The drastic economic measures being taken in well fairing South Tyrol to combat Italy’s crisis have sparked a small growth in the support for South Tyrol’s freedom parties. In March, The Libertarians (Die Freiheitlichen) presented a draft constitution for complete independence, which would have to come into existence after passing a referendum. And the South Tyrolean Freedom (Süd-Tiroler Freiheit) party, which advocates reunification with Austria, has seen a record high membership since the beginning of this year.

But most South Tyroleans still see either of these options as unwanted. As does president Luis Durnwalder, who realizes that his province will have to play its part in helping Italy back up its feet.  “When the body is sick, than the arm, the foot and the nose will have to contribute to making it healthy again,” he says.

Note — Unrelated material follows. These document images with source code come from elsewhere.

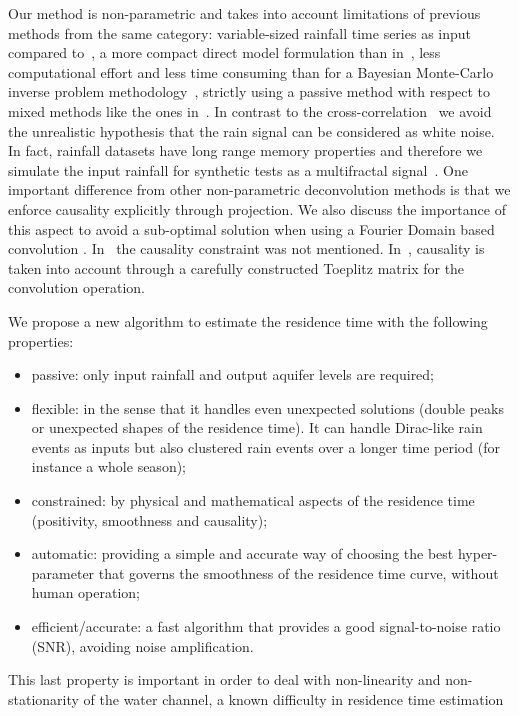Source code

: \documentclass[]{elsarticle} %
\begin{document}
Our method is non-parametric and takes into account limitations of previous methods from the same category: variable-sized rainfall time series as input compared to~\cite{Z_Hydro_Neuman1982}, a more compact direct model formulation than in~\cite{Z_Hydro_Neuman1982, Z_Hydro_Cirpka2007}, less computational effort and less time consuming than for a Bayesian Monte-Carlo inverse problem methodology~\cite{Fienen2006, Fienen2008},  strictly using a passive method with respect to mixed methods like the ones in~\cite{Z_Hydro_Gooseff2011}. In contrast to the cross-correlation~\cite{ Vogt2010, Z_Hydro_Delbart_2014} we avoid the unrealistic hypothesis that the rain signal can be considered as white noise. In fact, rainfall datasets have long range memory properties and therefore we simulate the input rainfall for synthetic tests as a multifractal signal~\cite{Z_Hydro_Tessier1996b}. One important difference from other non-parametric deconvolution methods is that we enforce causality explicitly through projection. We also discuss the importance of this aspect to avoid a sub-optimal solution when using a Fourier Domain based convolution \cite{McCormick1969}. In~\cite{Z_Hydro_Neuman1982, Dietrich1993, Z_Hydro_Delbart_2014} the causality constraint was not mentioned. In~\cite{ Skaggs1998, Z_Hydro_Cirpka2007, Z_Hydro_PaynGooseff2008, Z_Hydro_Gooseff2011}, causality is taken into account through a carefully constructed Toeplitz matrix for the convolution operation.

We propose a new algorithm to estimate the residence time with the following properties:
\begin{itemize}
    \item passive: only input rainfall and output aquifer levels are required;
    \item flexible: in the sense that it handles even unexpected solutions (double peaks or unexpected shapes of the residence time). It can handle Dirac-like rain events as inputs but also clustered rain events over a longer time period (for instance a whole season);
    \item constrained: by physical and mathematical aspects of the residence time (positivity, smoothness and causality);
    \item automatic: providing a simple and accurate way of choosing the best hyper-parameter that governs the smoothness of the residence time curve, without human operation;
    \item efficient/accurate: a fast algorithm that provides a good signal-to-noise ratio (SNR), avoiding noise amplification.
\end{itemize}
This last property is important in order to deal with  non-linearity and non-stationarity of the water channel, a known difficulty in residence time estimation~\cite{Z_Hydro_NeumanDeMarsily1976, Z_Hydro_Massei2006, Z_Hydro_McGuireMcDonnell2006, Z_Hydro_PaynGooseff2008} 
\end{document}
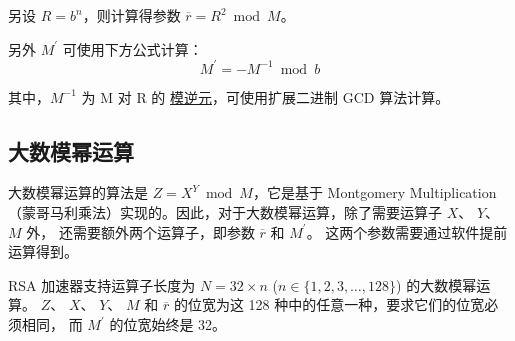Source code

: \documentclass[main\_\_CN.tex]{subfiles}
\begin{document}
另设 \begin{math}R = b^{n}\end{math}，则计算得参数 \begin{math}\overline{r} = R^{2} \bmod M\end{math}。

另外 \begin{math}M^{\prime}\end{math} 可使用下方公式计算：
\[
        M^{\prime} = - M^{-1} \bmod b
\]

其中，$M^{-1}$ 为 M 对 R 的 \href{https://zh.wikipedia.org/wiki/\%E6\%A8\%A1\%E5\%8F\%8D\%E5\%85\%83\%E7\%B4\%A0}{模逆元}，可使用扩展二进制 GCD 算法计算。

\subsection{大数模幂运算} \label{sec:rsa-large-modular-Exponentiation}

大数模幂运算的算法是 \begin{math}Z = X^{Y} \bmod M\end{math}，它是基于 Montgomery Multiplication（蒙哥马利乘法）实现的。因此，对于大数模幂运算，除了需要运算子
\begin{math}X\end{math}、
\begin{math}Y\end{math}、
\begin{math}M\end{math} 外，
还需要额外两个运算子，即参数
\begin{math}\overline{r}\end{math} 和
\begin{math}M^{\prime}\end{math}。
这两个参数需要通过软件提前运算得到。

RSA 加速器支持运算子长度为
\begin{math}N = 32 \times n\end{math} (\begin{math}n \in \{ 1,2,3, \dots, 128\} \end{math}) 的大数模幂运算。
\begin{math}Z\end{math}、
\begin{math}X\end{math}、
\begin{math}Y\end{math}、
\begin{math}M\end{math} 和
\begin{math}\overline{r}\end{math}
的位宽为这 128 种中的任意一种，要求它们的位宽必须相同，
而 \begin{math}M^{\prime}\end{math} 的位宽始终是 32。
\end{document}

Yet, Luis Durnwalder realizes that the situation presents South Tyrol with an opportunity to obtain long wanted new autonomy. Self-determination in the fields of among others the postal service, the police and taxes are long wanted wishes of the president. And in return for the extra contribution he would like to see some of these wishes granted. “Look at the post,” he says. “We are a mountainous region, and the state says that there need to be so and so many people living in a village for it to have its own postal office. But a postal office according to us is part of the quality of life, also in small villages.”

“You can’t move European borders”

The president doubts whether the call for more autonomy will be heard in Rome though, knowing his province is small compared to Italy and its 60 million inhabitants. Still, he has faith in prime minister Mario Monti when it comes to handling the crisis. He feels Monti is telling the people the truth. That Italy is sick. And that when it doesn’t take its medicine, consisting of paying taxes and austerity measures, it could die. “Berlusconi never told the people this truth,” he says,  “but it needs to be said.”

For South Tyrol though, this truth has always been evident. Never spending more than it earned, keeping its balance in check and making the best of its hard gained autonomy. Now, the province is to some extent paying the price of Italy’s faults. And although somewhat reluctant, faced with calls for full independence, South Tyrol is willing to do so. Luis Durnwalder: “You can’t move borders anymore these days in Europe. We need to phase out borders, not move them or make new ones with our own state.”

*All cities and villages in South Tyrol are addressed by their Italian name, unless stated differently in the text.